ビジネスシーンにおいて「恣意的(しいてき)」という表現は、不公平な判断や偏った意思決定を批判するときに使われることが多く、相手を批判する意味合いを持つ言葉なので、使用する際には注意が必要です。

「恣意的(しいてき)」の言い換え・類語

「恣意的(しいてき)」の言い換え表現や類語を以下に紹介します。

独断的(どくだんてき)

「独断的(どくだんてき)」は、深く吟味しないで、一方的に決定するという意味を持ち、批判的なニュアンスを含む表現です。

例文1:上司の判断は独断的で、部下からは不満が出ている。

英語で意味を確認!

“The superior’s decisions are arbitrary, and subordinates are dissatisfied.”

例文2:政府の独断的な政策変更によって、多くの企業が打撃を受けた。

英語で意味を確認!

“Many companies were hurt by the government’s arbitrary policy changes.”

例文3:その会社は独断的な経営方針を進めている。

英語で意味を確認!

“The company is pursuing an arbitrary management policy.”

独善的(どくぜんてき)

「独善的(どくぜんてき)」は、他人のことはかまわないで、自分だけが正しいと考える様子を表します。

例文1:彼女は自分が正しいと独善的な態度で主張した。

英語で意味を確認!

“She self-righteously insisted that she was right.”

例文2:彼は、仕事に対しては非常に真面目であるが、行動は独善的である。

英語で意味を確認!

“He is very serious about his work, but his actions are self-righteous.”

例文3:社長は独善的な経営方針を押し通し、社員の意見を全く聞いてくれなかった。

英語で意味を確認!

“The president pushed through his self-righteous management policy and did not listen to the opinions of employees at all.”

主観的(しゅかんてき)

「主観的(しゅかんてき)」は、主観による価値を第一に重んじ、自分ひとりの考えや感じ方にかたよる態度のことを表します。

例文1:評価は客観的な基準で行うべきであって、主観的な判断は避けるべきだ。

英語で意味を確認!

“Evaluations should be made using objective standards, and subjective judgments should be avoided.”

例文2:主観的な意見ばかりを主張すると、議論が平行線をたどってしまう。

英語で意味を確認!

“If you insist only on subjective opinions, the discussion will follow parallel lines.”

例文3:世論調査の結果はあくまでも主観的なものであり、実際の状況を反映しているとは限らない。

英語で意味を確認!

“Opinion poll results are subjective and may not necessarily reflect the actual situation.”

不公平(ふこうへい)

「不公平(ふこうへい)」は、客観的な基準やルールに基づいていない、かたよりがある状況を表します。
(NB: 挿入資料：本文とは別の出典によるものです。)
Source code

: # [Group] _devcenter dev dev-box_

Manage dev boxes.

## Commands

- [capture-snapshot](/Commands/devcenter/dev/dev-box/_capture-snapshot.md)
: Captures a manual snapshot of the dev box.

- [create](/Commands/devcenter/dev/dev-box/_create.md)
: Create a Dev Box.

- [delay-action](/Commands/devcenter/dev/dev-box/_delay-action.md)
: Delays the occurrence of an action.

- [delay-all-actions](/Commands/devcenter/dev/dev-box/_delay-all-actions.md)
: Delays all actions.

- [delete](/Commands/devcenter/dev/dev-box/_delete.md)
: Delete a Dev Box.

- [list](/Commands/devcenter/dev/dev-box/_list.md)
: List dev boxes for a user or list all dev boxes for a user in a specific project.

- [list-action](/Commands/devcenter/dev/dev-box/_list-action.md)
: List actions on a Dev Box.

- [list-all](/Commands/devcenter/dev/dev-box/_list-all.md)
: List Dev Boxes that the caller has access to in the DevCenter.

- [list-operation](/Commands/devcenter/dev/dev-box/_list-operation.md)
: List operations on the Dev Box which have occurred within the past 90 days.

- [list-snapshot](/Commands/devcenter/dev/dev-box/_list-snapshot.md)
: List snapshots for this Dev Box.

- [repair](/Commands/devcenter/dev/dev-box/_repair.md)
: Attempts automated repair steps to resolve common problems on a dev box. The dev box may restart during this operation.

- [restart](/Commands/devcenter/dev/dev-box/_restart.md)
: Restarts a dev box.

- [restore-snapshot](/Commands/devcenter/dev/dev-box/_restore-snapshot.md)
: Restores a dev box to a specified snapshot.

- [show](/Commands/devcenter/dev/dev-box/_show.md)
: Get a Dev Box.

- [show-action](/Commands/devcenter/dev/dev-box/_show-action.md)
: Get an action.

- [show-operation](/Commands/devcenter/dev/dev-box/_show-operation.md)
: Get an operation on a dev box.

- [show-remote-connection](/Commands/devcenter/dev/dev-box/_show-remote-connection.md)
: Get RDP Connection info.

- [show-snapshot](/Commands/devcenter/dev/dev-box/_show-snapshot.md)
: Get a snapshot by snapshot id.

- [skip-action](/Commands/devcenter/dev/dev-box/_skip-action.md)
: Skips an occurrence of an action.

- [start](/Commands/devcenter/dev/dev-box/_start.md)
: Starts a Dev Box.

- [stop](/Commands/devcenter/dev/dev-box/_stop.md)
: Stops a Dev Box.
例文1:不公平な人事評価は、社員の士気を低下させる。

英語で意味を確認!

“Unfair personnel evaluations lower employee morale.”

例文2:不公平な扱いを受けた場合は、声を上げることが大切だ。

英語で意味を確認!

“If you have been treated unfairly, it is important to speak up.”

例文3:テストの結果は不公平な採点基準に基づいており、真の実力を反映していない。

英語で意味を確認!

“Test results are based on unfair scoring criteria and do not reflect true ability.”

まとめ

「恣意的(しいてき)」は、自己の意志や判断に基づいて行動する様子を表し、ネガティブなニュアンスで用いられやすいため、注意が必要です。
ビジネスシーンにおいて、使い方を間違えると相手に誤解を与えてしまう可能性がありますので、正しく理解して使いましょう。